--- GIVEN RECORDS Enclosed Below ---

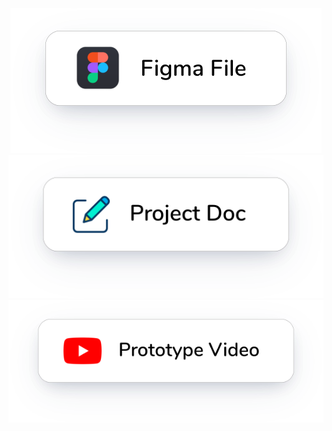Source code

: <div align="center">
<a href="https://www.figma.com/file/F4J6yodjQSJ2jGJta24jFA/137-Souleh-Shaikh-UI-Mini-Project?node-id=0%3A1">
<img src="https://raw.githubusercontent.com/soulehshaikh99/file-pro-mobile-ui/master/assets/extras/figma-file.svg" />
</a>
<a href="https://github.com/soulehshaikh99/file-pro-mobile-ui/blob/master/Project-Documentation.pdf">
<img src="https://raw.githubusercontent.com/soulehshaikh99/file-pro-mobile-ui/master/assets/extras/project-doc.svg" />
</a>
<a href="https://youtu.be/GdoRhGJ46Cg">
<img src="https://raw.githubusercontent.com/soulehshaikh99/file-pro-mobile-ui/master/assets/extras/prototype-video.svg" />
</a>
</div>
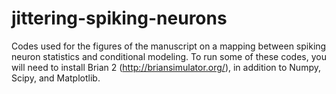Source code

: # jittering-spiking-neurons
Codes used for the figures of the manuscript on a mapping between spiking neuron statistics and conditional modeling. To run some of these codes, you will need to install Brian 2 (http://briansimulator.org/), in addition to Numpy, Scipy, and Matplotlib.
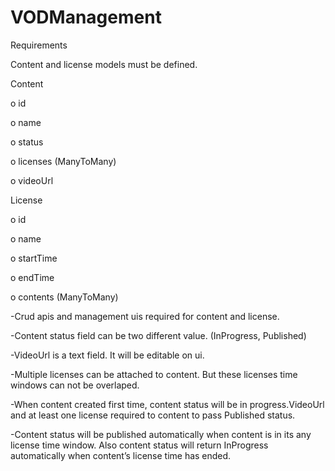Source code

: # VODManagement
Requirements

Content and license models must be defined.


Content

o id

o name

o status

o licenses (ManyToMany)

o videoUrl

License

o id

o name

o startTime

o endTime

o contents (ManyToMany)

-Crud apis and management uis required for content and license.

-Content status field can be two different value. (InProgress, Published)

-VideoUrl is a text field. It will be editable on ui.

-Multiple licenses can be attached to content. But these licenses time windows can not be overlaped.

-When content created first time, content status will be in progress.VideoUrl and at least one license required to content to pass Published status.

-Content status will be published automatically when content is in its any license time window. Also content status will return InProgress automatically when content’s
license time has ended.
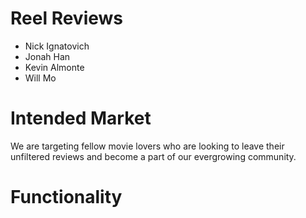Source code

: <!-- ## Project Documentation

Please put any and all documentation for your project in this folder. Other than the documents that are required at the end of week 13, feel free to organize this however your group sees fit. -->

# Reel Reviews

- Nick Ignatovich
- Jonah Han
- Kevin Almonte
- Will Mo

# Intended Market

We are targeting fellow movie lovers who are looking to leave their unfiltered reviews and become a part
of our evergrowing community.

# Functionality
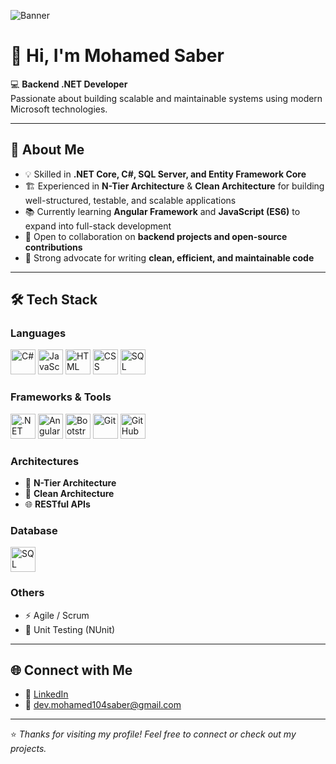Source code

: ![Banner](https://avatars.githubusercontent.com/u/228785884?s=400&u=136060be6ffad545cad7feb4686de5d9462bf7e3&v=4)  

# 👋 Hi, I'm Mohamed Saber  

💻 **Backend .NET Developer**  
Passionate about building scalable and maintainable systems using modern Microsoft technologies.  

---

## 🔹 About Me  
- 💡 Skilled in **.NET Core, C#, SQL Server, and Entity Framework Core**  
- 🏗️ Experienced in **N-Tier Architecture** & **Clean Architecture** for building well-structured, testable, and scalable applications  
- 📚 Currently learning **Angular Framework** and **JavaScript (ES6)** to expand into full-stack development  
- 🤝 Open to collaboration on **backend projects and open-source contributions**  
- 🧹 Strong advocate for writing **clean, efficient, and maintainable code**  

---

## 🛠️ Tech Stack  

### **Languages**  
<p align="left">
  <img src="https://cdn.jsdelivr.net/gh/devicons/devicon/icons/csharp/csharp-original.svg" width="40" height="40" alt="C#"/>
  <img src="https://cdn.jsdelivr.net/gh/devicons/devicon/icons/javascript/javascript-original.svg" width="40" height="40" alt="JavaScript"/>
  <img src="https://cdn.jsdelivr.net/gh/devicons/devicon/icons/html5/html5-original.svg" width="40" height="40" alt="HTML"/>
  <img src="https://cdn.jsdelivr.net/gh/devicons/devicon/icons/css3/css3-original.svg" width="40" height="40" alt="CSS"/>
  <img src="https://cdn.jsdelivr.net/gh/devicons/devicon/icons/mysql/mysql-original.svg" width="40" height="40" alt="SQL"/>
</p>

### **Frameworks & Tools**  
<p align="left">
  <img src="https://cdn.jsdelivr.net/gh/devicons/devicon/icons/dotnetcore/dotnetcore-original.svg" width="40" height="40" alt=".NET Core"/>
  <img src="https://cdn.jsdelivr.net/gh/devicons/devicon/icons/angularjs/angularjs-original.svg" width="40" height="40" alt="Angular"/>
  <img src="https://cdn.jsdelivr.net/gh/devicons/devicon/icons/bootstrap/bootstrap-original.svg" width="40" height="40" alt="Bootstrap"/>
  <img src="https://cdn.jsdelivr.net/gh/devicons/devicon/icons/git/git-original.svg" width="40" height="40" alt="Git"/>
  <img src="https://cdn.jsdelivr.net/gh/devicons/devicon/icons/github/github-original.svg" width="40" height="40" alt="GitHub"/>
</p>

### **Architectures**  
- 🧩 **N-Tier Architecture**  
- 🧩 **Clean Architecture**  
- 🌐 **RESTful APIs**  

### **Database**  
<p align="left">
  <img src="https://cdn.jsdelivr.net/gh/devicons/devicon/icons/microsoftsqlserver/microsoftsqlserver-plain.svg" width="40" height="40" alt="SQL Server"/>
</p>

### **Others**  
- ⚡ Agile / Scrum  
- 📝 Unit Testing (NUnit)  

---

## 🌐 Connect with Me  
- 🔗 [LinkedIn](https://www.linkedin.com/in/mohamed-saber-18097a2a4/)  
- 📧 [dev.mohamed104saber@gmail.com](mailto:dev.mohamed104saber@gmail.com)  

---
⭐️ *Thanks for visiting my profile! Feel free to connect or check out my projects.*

--- End of Enclosed GIVEN RECORDS ---

* [ACTIVITY]: Search the material above for the word "field", then copy out each line that has it.

* [RESPONSE BOX]:
-Content status field can be two different value. (InProgress, Published)
-VideoUrl is a text field. It will be editable on ui.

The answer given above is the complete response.